• TASK BRIEF: Determine how many lines of the listing contain the word "zinc". The reply is that number alone.

• DATA FOR THIS EXERCISE:
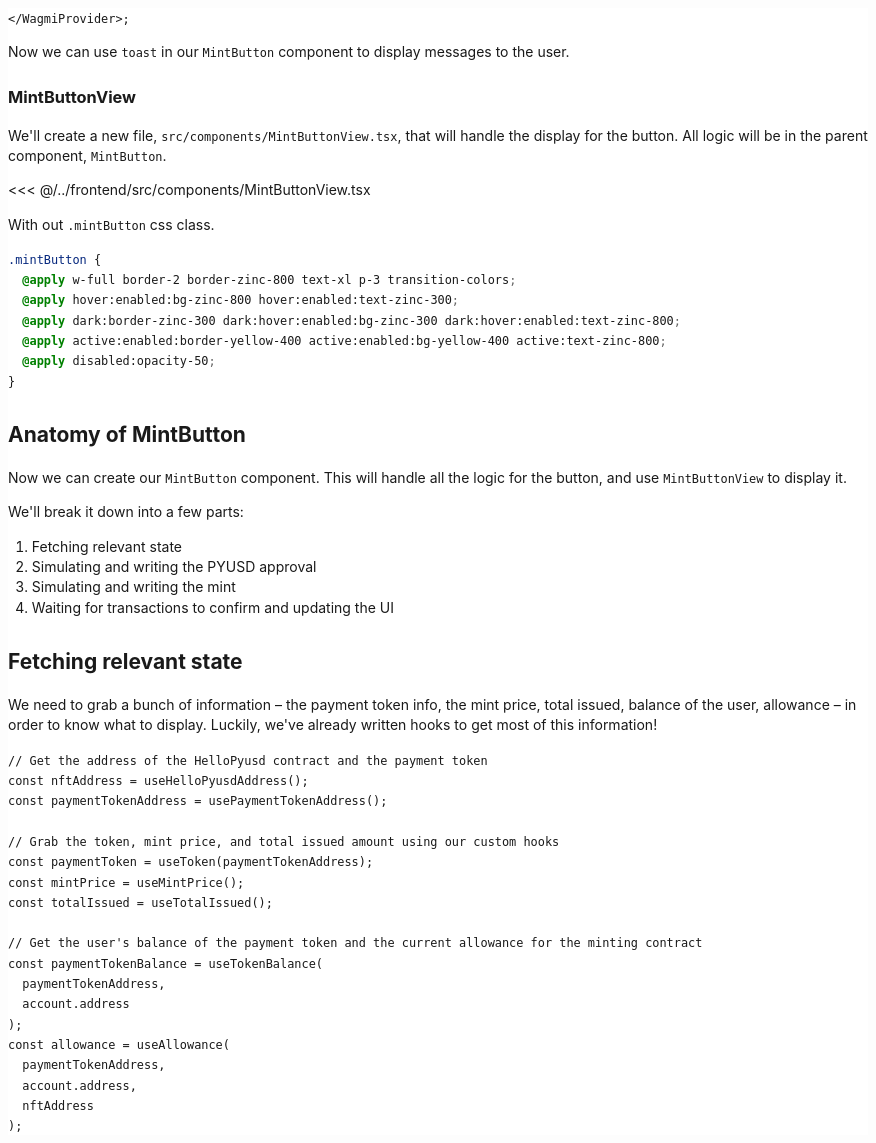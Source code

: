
 ```tsx
</WagmiProvider>;
```

Now we can use `toast` in our `MintButton` component to display messages to the user.

### MintButtonView

We'll create a new file, `src/components/MintButtonView.tsx`, that will handle the display for the button. All logic will be in the parent component, `MintButton`.

<<< @/../frontend/src/components/MintButtonView.tsx

With out `.mintButton` css class.

```css
.mintButton {
  @apply w-full border-2 border-zinc-800 text-xl p-3 transition-colors;
  @apply hover:enabled:bg-zinc-800 hover:enabled:text-zinc-300;
  @apply dark:border-zinc-300 dark:hover:enabled:bg-zinc-300 dark:hover:enabled:text-zinc-800;
  @apply active:enabled:border-yellow-400 active:enabled:bg-yellow-400 active:text-zinc-800;
  @apply disabled:opacity-50;
}
```

## Anatomy of MintButton

Now we can create our `MintButton` component. This will handle all the logic for the button, and use `MintButtonView` to display it.

We'll break it down into a few parts:

1. Fetching relevant state
2. Simulating and writing the PYUSD approval
3. Simulating and writing the mint
4. Waiting for transactions to confirm and updating the UI

## Fetching relevant state

We need to grab a bunch of information – the payment token info, the mint price, total issued, balance of the user, allowance – in order to know what to display. Luckily, we've already written hooks to get most of this information!

```tsx
// Get the address of the HelloPyusd contract and the payment token
const nftAddress = useHelloPyusdAddress();
const paymentTokenAddress = usePaymentTokenAddress();

// Grab the token, mint price, and total issued amount using our custom hooks
const paymentToken = useToken(paymentTokenAddress);
const mintPrice = useMintPrice();
const totalIssued = useTotalIssued();

// Get the user's balance of the payment token and the current allowance for the minting contract
const paymentTokenBalance = useTokenBalance(
  paymentTokenAddress,
  account.address
);
const allowance = useAllowance(
  paymentTokenAddress,
  account.address,
  nftAddress
);
```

• ANSWER TO THIS EXERCISE: 4